Source: w3i_yu2’s Flickr photostream

The recent passing of a friend prompted me to restart this blog. It’s always sad when someone dies—we all have friends or family who will miss our presence. It is even more tragic, I think, when that someone did more than merely exist, but made positive contributions to the world and fought for justice. In her short time, my friend was able to do so much good and spread so much joy that my simple writing here cannot express. When I think of her passing, I don’t dwell so much on the time we shared together or the remainder that I won’t get to spend with her, but on the generosity of her life that was cut short. The world really can’t afford to lose people like this, and her death is truly a loss for many.

We never know when death will take us—my friend’s untimely death attests to this—but we often live as though we’ll live forever. I’ll admit to putting off projects or goals (especially the lofty, saving-the-world type) because I think there’ll be a “better” day to do them. I plan for when I’ll “finally” be able to do ____ like I’ve always wanted to. I think about ____ and decide not to bother with it, because it seems so insignificant compared to what I think I can (eventually) do. My friend’s death reminds me that I don’t have to wait until I’m well accomplished to do good on these plans. My friend lived her life fully, graciously, and positively. She made her contributions, both lofty and small, and encouraged so many others to do the same.

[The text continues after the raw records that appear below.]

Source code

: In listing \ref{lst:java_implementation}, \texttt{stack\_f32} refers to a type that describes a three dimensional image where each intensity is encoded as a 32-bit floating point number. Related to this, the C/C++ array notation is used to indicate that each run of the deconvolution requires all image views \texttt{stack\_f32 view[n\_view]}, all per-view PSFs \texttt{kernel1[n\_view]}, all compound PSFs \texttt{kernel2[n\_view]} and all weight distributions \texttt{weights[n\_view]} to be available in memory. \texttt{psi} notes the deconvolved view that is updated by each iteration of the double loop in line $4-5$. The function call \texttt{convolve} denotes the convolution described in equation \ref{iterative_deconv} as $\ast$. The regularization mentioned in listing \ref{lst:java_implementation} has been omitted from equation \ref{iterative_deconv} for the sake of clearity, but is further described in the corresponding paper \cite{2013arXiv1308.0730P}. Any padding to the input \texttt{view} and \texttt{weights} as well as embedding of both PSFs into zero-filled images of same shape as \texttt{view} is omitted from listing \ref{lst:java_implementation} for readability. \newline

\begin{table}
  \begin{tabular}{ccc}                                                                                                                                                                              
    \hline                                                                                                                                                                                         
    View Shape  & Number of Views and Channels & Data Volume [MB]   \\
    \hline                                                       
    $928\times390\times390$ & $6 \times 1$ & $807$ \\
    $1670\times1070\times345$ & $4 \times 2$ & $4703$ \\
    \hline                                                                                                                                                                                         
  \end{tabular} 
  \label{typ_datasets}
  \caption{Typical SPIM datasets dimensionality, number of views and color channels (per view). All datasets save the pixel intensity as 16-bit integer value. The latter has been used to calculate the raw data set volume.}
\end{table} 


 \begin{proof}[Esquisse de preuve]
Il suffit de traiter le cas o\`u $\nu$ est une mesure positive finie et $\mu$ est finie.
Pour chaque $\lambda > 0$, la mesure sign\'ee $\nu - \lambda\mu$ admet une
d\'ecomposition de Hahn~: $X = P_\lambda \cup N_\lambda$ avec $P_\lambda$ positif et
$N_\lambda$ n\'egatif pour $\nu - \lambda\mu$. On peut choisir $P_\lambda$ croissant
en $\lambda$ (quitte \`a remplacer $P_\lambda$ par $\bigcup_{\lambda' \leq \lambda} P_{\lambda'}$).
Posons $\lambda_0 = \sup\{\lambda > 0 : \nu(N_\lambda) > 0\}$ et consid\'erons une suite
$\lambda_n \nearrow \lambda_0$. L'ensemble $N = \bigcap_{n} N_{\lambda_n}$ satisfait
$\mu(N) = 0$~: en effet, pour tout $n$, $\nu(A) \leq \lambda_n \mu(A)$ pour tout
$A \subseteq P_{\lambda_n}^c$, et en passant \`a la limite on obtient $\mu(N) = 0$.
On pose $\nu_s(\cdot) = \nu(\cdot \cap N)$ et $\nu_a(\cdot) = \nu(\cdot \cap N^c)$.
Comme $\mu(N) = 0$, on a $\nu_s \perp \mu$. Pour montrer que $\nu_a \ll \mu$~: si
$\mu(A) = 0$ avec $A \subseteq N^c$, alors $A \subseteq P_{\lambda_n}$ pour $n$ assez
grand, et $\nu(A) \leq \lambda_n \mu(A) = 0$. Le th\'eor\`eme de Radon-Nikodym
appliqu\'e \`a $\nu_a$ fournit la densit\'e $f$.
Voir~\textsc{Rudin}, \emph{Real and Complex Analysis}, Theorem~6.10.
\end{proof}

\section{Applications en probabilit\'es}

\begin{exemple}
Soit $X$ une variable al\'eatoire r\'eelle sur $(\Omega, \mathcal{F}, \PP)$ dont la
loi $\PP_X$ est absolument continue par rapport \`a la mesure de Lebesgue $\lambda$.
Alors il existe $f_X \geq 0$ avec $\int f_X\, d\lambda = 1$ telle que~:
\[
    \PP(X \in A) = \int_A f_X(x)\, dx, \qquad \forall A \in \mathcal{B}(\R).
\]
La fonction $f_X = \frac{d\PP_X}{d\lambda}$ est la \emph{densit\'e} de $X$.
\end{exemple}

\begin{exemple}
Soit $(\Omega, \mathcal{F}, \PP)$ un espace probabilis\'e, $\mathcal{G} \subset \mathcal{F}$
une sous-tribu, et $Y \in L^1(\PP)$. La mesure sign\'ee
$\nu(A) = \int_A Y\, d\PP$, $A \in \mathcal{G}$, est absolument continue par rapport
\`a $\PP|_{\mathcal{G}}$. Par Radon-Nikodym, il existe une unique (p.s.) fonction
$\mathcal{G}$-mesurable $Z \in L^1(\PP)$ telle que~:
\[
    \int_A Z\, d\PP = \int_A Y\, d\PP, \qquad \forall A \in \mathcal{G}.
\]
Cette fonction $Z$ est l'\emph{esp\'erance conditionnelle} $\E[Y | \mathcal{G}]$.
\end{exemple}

If I die tomorrow, I don’t want to be remembered for all the things I never finished. I want to leave the world in a better state than when I entered it. This blog, my writing on sustainability and justice, is one of the “small” things that I can do and will make the time to do. Someone can read it and hopefully improve themselves and their community as a result. Completing my degree is another (small?) thing I can do, and use my academia-approved skill set to do even more good. There are countless other things I can do, and from now on, I will do. I will make renewed efforts to budget time for them, but live as though I won’t necessarily have a lifetime to finish them.

It’s rather appropriate to end the year with a resolution of sorts, even though it’s prompted by unfortunate circumstances. But my resolution is this: now or never.